俺は思わず膝をつく.動いていない筈なのに息が上がっていた.ゆっくりと立ち上がると少女が座っていた筈のその机にはズタズタに傷が付けられていた.

息苦しい教室から出ると,霧はすっかり姿を消し,見通しも良く成っていた.俺は来た道を辿り,先程の廊下へと帰った.霧が消えている事に気付いていないのかどうなのか,壁際に座っては何か考え込んでいた.逃げて居なかった事を内心褒めながら亡者に近付く.

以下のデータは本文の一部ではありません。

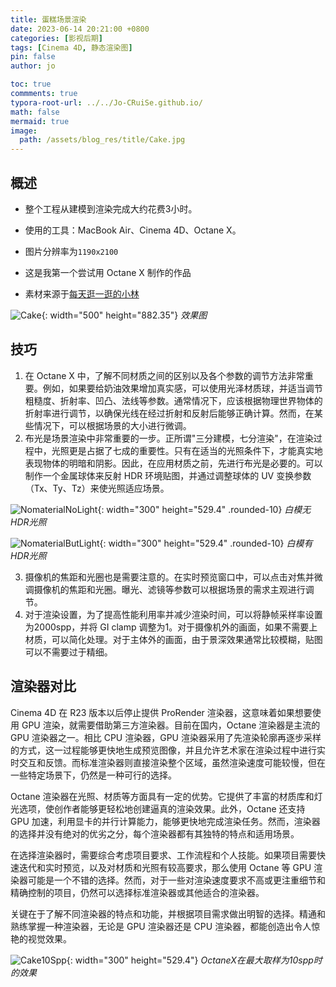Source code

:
 ```yaml
---
title: 蛋糕场景渲染
date: 2023-06-14 20:21:00 +0800
categories: [影视后期]
tags: [Cinema 4D, 静态渲染图]
pin: false
author: jo

toc: true
commments: true
typora-root-url: ../../Jo-CRuiSe.github.io/
math: false
mermaid: true
image:
  path: /assets/blog_res/title/Cake.jpg
---
```


## 概述

- 整个工程从建模到渲染完成大约花费3小时。

- 使用的工具：MacBook Air、Cinema 4D、Octane X。

- 图片分辨率为`1190x2100`

- 这是我第一个尝试用 Octane X 制作的作品

- 素材来源于[每天逛一逛的小林](https://www.bilibili.com/video/BV1rW4y1R7pc/?spm_id_from=333.337.search-card.all.click&vd_source=27f8535b972612917de0cca10f45313f)

![Cake](/assets/blog_res/2023-06-14-Cake.assets/Cake.jpg){: width="500" height="882.35"}
_效果图_

## 技巧

1. 在 Octane X 中，了解不同材质之间的区别以及各个参数的调节方法非常重要。例如，如果要给奶油效果增加真实感，可以使用光泽材质球，并适当调节粗糙度、折射率、凹凸、法线等参数。通常情况下，应该根据物理世界物体的折射率进行调节，以确保光线在经过折射和反射后能够正确计算。然而，在某些情况下，可以根据场景的大小进行微调。
2. 布光是场景渲染中非常重要的一步。正所谓"三分建模，七分渲染"，在渲染过程中，光照更是占据了七成的重要性。只有在适当的光照条件下，才能真实地表现物体的明暗和阴影。因此，在应用材质之前，先进行布光是必要的。可以制作一个金属球体来反射 HDR 环境贴图，并通过调整球体的 UV 变换参数（Tx、Ty、Tz）来使光照适应场景。

![NomaterialNoLight](/assets/blog_res/2023-06-14-Cake.assets/NomaterialNoLight.jpg){: width="300" height="529.4" .rounded-10}
_白模无HDR光照_

![NomaterialButLight](/assets/blog_res/2023-06-14-Cake.assets/NomaterialButLight.jpg){: width="300" height="529.4" .rounded-10}
_白模有HDR光照_

3. 摄像机的焦距和光圈也是需要注意的。在实时预览窗口中，可以点击对焦并微调摄像机的焦距和光圈。曝光、滤镜等参数可以根据场景的需求主观进行调节。
4. 对于渲染设置，为了提高性能利用率并减少渲染时间，可以将静帧采样率设置为2000spp，并将 GI clamp 调整为1。对于摄像机外的画面，如果不需要上材质，可以简化处理。对于主体外的画面，由于景深效果通常比较模糊，贴图可以不需要过于精细。

## 渲染器对比

Cinema 4D 在 R23 版本以后停止提供 ProRender 渲染器，这意味着如果想要使用 GPU 渲染，就需要借助第三方渲染器。目前在国内，Octane 渲染器是主流的 GPU 渲染器之一。相比 CPU 渲染器，GPU 渲染器采用了先渲染轮廓再逐步采样的方式，这一过程能够更快地生成预览图像，并且允许艺术家在渲染过程中进行实时交互和反馈。而标准渲染器则直接渲染整个区域，虽然渲染速度可能较慢，但在一些特定场景下，仍然是一种可行的选择。

Octane 渲染器在光照、材质等方面具有一定的优势。它提供了丰富的材质库和灯光选项，使创作者能够更轻松地创建逼真的渲染效果。此外，Octane 还支持 GPU 加速，利用显卡的并行计算能力，能够更快地完成渲染任务。然而，渲染器的选择并没有绝对的优劣之分，每个渲染器都有其独特的特点和适用场景。

在选择渲染器时，需要综合考虑项目要求、工作流程和个人技能。如果项目需要快速迭代和实时预览，以及对材质和光照有较高要求，那么使用 Octane 等 GPU 渲染器可能是一个不错的选择。然而，对于一些对渲染速度要求不高或更注重细节和精确控制的项目，仍然可以选择标准渲染器或其他适合的渲染器。

关键在于了解不同渲染器的特点和功能，并根据项目需求做出明智的选择。精通和熟练掌握一种渲染器，无论是 GPU 渲染器还是 CPU 渲染器，都能创造出令人惊艳的视觉效果。

![Cake10Spp](/assets/blog_res/2023-06-14-Cake.assets/Cake10Spp.jpg){: width="300" height="529.4"}
_OctaneX在最大取样为10spp时的效果_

「 … それにしてもさっきの人目つき悪かったな,何様だろ.初対面なのに … もう」

恐らく無意識な1人事だろう,ぽつりと呟いた亡者の言葉が何だか癇に障った俺はこっそり脅かそうと再び近付いた.

「目つき悪くて悪かったな」
「うひぃっ!?」

妙な声を出し咄嗟に口を抑える亡者を見て俺はつい口角が上がりそうに成ったが,慌てて抑える.気付くと立ち上がった亡者が俺の顔を見ては心配そうな顔をしている.恐らく俺の息が上がっている事を心配しているのだろう.

「な,何かあったんですか … ?」
「あ?あー … ちょっと,な」

空返事を返し乍俺はふと外を見る.それに釣られたのか亡者も外を見た.いつの間にか晴れていた雲の間から差し込む月光が,薄暗い廊下を照らした.俺は横からの視線を感じ,亡者の方を見たが,何も無かった様で,俺は亡者に向かって付いてこい,と合図を送った.